Prompt
Report each line of the data below in which "automate" appears.

Supplied records
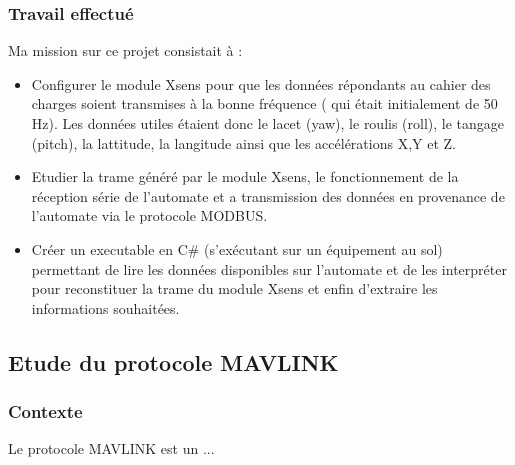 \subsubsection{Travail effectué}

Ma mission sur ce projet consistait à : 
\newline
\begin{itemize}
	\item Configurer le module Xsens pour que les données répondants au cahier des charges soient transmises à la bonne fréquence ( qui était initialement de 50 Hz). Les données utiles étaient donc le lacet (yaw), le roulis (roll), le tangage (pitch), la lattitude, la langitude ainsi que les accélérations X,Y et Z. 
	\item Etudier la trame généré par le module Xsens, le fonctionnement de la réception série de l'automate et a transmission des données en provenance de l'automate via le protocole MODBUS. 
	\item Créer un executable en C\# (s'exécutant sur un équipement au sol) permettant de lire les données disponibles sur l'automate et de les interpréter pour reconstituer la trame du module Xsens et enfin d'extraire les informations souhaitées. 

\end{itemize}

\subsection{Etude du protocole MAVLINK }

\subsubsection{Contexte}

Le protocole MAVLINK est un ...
* * *
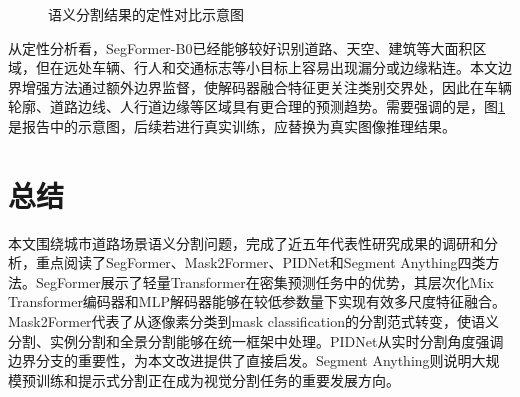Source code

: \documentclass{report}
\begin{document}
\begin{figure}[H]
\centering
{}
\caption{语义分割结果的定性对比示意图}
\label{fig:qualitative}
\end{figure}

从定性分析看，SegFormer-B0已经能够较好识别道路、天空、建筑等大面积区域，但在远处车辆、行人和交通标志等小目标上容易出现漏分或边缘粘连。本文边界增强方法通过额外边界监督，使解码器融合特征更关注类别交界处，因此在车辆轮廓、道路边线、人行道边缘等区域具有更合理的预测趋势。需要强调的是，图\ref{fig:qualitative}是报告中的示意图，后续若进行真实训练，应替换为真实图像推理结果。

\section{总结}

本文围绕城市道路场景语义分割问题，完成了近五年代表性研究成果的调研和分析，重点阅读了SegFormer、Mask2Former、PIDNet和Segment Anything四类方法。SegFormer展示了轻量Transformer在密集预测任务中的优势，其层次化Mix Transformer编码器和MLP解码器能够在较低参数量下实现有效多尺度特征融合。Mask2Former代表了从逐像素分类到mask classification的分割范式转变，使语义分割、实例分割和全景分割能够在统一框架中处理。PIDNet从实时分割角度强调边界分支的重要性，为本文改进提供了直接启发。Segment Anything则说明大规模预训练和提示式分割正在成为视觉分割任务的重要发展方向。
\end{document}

Problem solution
	\item Etudier la trame généré par le module Xsens, le fonctionnement de la réception série de l'automate et a transmission des données en provenance de l'automate via le protocole MODBUS. 
	\item Créer un executable en C\# (s'exécutant sur un équipement au sol) permettant de lire les données disponibles sur l'automate et de les interpréter pour reconstituer la trame du module Xsens et enfin d'extraire les informations souhaitées. 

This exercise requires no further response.